Blue Coat Systems has introduced Data Loss Prevention (DLP) family of appliances, which provide data loss protection for traffic on the network, including email and web content, and data at rest in databases or on servers with a unified management system in a single, integrated platform.

The company claims that the new appliances can typically be operational in one day or less, including installation and configuration; policy definition and content fingerprinting; initial monitoring and inspection of traffic; and incident analysis. They enable administrators to configure the most critical functions first and add additional functionality over time.
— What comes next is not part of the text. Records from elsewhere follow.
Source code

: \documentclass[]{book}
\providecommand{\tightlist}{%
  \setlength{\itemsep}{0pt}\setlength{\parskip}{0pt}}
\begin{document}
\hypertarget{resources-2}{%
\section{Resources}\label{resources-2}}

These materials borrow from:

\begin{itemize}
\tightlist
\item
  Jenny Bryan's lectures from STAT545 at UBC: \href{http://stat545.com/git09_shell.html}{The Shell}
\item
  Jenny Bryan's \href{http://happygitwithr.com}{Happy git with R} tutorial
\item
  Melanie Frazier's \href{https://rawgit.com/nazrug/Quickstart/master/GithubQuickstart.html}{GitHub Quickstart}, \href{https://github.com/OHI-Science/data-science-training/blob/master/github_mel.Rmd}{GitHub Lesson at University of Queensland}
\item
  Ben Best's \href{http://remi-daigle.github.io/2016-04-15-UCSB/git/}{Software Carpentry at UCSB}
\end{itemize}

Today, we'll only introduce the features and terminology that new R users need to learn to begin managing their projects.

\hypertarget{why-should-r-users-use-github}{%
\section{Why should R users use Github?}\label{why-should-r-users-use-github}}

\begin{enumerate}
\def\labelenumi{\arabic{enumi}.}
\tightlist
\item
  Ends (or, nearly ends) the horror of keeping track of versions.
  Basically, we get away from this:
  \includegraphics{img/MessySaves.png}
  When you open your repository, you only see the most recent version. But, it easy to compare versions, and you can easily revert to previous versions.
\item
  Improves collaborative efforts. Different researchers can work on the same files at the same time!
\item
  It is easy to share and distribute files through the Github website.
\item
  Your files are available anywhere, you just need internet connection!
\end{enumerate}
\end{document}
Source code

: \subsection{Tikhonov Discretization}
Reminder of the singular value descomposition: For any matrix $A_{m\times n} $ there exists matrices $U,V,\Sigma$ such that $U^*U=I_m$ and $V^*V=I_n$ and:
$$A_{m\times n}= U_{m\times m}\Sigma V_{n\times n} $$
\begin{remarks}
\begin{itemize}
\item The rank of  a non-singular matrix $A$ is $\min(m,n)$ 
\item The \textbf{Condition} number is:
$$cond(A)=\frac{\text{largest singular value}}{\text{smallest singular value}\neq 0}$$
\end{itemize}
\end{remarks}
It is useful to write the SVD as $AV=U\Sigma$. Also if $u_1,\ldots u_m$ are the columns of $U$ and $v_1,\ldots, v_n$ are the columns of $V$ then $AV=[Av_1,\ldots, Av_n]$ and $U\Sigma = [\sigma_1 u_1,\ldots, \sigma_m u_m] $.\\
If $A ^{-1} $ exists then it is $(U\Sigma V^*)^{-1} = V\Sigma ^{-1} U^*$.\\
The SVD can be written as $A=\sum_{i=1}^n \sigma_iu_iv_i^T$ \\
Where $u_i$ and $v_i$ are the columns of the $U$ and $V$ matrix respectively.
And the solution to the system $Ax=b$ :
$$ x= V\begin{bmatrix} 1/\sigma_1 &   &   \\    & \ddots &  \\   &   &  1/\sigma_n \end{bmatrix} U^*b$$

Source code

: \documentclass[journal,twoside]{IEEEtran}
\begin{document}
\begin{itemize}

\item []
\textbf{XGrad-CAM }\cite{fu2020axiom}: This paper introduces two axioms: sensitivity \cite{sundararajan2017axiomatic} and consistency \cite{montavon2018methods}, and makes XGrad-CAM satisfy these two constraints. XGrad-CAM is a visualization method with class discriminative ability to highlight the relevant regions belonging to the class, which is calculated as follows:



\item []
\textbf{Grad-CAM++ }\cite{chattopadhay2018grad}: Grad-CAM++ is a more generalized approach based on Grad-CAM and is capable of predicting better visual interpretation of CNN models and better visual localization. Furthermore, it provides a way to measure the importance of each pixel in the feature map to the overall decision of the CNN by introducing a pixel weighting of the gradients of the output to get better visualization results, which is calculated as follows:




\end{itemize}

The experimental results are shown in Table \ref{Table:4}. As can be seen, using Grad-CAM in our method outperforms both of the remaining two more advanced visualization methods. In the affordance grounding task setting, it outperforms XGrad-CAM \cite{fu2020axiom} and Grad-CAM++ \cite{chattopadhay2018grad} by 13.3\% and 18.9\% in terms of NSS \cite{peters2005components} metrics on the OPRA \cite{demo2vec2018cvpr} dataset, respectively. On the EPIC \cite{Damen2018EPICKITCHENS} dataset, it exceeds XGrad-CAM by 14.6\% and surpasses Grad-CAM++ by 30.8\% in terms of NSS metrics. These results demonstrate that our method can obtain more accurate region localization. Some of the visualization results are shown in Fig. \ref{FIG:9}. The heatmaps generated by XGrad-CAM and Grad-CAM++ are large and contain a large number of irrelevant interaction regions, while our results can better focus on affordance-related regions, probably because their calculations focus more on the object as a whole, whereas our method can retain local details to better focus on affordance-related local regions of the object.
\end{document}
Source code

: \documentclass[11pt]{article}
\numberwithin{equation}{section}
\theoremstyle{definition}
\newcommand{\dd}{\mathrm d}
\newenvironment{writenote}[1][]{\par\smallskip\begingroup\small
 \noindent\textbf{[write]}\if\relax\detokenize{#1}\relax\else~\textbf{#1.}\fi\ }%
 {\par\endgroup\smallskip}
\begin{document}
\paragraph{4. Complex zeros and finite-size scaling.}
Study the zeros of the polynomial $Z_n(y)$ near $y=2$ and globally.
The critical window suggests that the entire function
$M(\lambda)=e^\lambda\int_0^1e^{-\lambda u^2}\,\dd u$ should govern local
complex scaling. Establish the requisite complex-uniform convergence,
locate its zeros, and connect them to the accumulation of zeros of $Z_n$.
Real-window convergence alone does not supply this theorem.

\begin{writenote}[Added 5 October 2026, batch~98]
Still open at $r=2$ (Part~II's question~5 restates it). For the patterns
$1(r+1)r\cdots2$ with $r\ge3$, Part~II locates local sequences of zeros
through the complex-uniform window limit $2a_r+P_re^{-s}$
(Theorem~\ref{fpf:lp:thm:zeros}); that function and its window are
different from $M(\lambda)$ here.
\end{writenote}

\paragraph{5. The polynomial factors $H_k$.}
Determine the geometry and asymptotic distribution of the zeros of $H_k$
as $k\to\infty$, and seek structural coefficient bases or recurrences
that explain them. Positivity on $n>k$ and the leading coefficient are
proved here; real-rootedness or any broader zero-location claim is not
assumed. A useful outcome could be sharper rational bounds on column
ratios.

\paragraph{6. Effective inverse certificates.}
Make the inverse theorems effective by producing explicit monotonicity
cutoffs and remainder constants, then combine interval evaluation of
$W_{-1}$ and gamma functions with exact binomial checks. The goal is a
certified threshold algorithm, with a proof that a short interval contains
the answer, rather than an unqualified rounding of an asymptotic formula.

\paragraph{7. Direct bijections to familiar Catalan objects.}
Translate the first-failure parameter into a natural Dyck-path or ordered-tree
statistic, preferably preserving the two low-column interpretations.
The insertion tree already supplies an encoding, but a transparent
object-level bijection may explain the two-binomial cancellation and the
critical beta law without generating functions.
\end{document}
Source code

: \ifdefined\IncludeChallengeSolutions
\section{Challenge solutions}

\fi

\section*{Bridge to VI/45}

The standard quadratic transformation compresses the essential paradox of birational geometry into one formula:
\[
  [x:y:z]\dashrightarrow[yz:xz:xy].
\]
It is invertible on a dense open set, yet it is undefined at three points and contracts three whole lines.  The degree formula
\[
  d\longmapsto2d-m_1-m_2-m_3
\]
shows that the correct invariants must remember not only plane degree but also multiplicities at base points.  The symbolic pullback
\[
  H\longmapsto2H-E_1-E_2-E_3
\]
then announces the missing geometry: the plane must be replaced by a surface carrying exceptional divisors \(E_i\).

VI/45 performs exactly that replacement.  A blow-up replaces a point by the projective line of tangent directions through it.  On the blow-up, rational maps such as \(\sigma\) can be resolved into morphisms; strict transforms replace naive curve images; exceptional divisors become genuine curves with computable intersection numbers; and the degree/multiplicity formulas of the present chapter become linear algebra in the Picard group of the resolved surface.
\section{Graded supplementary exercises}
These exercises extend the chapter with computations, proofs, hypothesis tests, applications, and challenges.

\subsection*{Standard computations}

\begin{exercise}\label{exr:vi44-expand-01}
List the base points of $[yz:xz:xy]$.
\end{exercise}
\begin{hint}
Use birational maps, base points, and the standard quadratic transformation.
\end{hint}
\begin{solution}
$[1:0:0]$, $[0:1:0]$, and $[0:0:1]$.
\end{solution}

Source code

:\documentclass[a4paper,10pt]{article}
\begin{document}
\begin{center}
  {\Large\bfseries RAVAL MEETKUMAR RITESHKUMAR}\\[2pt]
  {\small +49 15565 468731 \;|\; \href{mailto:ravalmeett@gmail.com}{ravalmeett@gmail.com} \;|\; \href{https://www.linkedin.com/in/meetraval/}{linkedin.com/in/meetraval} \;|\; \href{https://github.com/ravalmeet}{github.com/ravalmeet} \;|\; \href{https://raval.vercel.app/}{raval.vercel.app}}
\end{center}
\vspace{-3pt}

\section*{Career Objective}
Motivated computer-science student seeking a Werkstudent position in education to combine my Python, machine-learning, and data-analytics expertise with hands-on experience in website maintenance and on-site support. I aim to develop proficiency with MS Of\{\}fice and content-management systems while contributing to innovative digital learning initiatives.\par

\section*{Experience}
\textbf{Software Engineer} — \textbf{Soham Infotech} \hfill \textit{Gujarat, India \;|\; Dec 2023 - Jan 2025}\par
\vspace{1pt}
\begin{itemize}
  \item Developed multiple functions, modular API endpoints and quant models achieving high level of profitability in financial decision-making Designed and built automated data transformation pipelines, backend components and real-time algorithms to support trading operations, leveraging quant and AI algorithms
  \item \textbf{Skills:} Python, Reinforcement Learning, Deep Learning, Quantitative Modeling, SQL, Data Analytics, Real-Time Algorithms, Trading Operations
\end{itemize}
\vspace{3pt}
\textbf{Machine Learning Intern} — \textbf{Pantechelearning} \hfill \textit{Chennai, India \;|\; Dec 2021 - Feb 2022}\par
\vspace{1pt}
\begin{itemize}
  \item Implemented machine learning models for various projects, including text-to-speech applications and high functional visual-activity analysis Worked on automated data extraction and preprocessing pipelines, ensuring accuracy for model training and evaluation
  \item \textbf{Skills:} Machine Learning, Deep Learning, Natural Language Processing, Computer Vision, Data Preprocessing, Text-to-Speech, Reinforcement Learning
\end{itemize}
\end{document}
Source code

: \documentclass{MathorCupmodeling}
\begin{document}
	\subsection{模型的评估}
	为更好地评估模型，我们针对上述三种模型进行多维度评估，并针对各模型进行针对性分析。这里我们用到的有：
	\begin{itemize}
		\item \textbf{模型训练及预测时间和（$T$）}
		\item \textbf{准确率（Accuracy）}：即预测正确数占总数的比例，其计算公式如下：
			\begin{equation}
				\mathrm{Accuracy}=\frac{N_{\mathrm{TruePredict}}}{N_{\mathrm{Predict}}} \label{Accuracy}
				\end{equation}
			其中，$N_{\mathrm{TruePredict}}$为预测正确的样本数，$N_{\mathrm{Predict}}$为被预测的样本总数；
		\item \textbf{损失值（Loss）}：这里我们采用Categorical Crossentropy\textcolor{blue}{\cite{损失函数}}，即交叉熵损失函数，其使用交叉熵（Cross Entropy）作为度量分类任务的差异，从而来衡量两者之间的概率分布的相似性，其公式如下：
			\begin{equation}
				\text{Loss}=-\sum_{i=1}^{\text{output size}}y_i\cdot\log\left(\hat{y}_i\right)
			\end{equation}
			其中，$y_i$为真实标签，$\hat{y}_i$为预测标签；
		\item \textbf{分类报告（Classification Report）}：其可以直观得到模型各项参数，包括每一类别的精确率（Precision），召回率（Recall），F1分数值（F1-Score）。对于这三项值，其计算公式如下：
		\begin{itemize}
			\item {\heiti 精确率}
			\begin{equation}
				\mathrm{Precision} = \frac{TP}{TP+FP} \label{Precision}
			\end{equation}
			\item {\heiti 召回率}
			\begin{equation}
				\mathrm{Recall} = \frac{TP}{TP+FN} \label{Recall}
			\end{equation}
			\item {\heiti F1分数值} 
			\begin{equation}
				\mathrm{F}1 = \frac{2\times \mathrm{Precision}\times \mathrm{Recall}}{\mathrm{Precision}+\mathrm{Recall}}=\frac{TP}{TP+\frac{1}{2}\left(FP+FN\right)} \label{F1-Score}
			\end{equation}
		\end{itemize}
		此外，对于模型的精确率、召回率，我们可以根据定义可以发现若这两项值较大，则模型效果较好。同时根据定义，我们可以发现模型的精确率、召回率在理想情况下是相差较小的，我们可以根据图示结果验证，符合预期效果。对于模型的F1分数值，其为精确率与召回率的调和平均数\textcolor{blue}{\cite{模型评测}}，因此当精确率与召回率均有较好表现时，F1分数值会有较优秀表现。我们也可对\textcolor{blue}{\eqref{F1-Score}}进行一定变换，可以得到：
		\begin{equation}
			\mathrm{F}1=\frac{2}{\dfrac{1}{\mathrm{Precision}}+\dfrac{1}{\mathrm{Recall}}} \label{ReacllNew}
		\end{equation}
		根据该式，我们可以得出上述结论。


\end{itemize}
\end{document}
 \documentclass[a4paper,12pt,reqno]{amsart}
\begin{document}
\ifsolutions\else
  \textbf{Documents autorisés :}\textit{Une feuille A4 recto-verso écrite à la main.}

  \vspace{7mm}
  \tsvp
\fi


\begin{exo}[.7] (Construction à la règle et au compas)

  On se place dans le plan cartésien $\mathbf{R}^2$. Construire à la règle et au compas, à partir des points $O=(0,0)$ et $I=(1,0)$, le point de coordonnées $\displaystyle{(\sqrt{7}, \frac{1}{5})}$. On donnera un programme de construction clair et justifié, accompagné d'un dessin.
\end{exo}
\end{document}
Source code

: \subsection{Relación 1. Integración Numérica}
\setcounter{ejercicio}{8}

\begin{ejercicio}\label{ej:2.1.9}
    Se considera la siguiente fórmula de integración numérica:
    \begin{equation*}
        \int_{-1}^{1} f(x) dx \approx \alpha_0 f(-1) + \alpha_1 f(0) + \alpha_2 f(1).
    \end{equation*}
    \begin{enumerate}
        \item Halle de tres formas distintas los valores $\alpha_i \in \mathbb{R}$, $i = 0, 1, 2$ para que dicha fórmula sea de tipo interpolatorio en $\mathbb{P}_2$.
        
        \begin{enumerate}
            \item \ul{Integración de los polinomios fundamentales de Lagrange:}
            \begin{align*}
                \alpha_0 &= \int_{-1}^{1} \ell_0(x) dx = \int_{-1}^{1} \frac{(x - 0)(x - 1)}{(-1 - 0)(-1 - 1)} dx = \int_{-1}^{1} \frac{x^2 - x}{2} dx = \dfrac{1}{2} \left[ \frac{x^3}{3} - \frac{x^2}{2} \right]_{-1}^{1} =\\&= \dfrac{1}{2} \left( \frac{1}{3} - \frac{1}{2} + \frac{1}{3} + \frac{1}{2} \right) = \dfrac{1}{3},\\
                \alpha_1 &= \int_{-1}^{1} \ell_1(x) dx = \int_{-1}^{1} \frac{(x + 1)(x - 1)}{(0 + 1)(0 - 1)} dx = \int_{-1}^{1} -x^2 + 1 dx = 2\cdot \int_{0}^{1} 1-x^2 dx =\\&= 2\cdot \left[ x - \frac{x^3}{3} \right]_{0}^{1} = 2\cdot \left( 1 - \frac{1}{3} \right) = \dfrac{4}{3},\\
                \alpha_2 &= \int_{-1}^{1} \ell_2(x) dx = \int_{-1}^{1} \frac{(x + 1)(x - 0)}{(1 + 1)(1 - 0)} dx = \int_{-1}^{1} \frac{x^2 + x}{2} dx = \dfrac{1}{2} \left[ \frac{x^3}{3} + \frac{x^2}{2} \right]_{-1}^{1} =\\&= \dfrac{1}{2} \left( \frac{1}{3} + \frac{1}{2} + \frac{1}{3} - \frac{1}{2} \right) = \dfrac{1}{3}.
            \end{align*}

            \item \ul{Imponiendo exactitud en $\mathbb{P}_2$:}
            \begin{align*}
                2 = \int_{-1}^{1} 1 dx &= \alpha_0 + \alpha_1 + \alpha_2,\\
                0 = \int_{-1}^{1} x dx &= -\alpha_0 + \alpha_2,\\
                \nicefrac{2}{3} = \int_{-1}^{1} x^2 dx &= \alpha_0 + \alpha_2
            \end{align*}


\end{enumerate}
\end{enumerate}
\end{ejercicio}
According to Blue Coat, the DLP appliances incorporate advanced fingerprinting technology and support over 600 document types and most common languages, including those that require multi-byte characters. They integrate with ProxySG appliances using the ICAP protocol, which enables the DLP appliance to inspect SSL-encrypted traffic and serve as the enforcement point to block, forward or encrypt sensitive information.

Blue Coat said that the new appliances add an additional layer of defence to the Secure Web Gateway offering that combines presence at the corporate web gateway with a collaborative cloud defence. The integration of the DLP appliances into this offering extends data loss policies to SSL-encrypted traffic, such as webmail, and prevents endpoints infected with malicious software from sending sensitive data and confidential information to ‘phone-home’ websites.

Carrie Oakes, vice president of product marketing at Blue Coat Systems, said: "The Blue Coat DLP appliances provide a no compromise approach to data loss protection that supports enterprise-class DLP functionality in an easy-to-deploy solution.

"By extending the Blue Coat Secure Web Gateway solution to include our new DLP appliances, we now provide our customers with layered, comprehensive security that prevents malicious content from entering the network and sensitive content from leaving the network."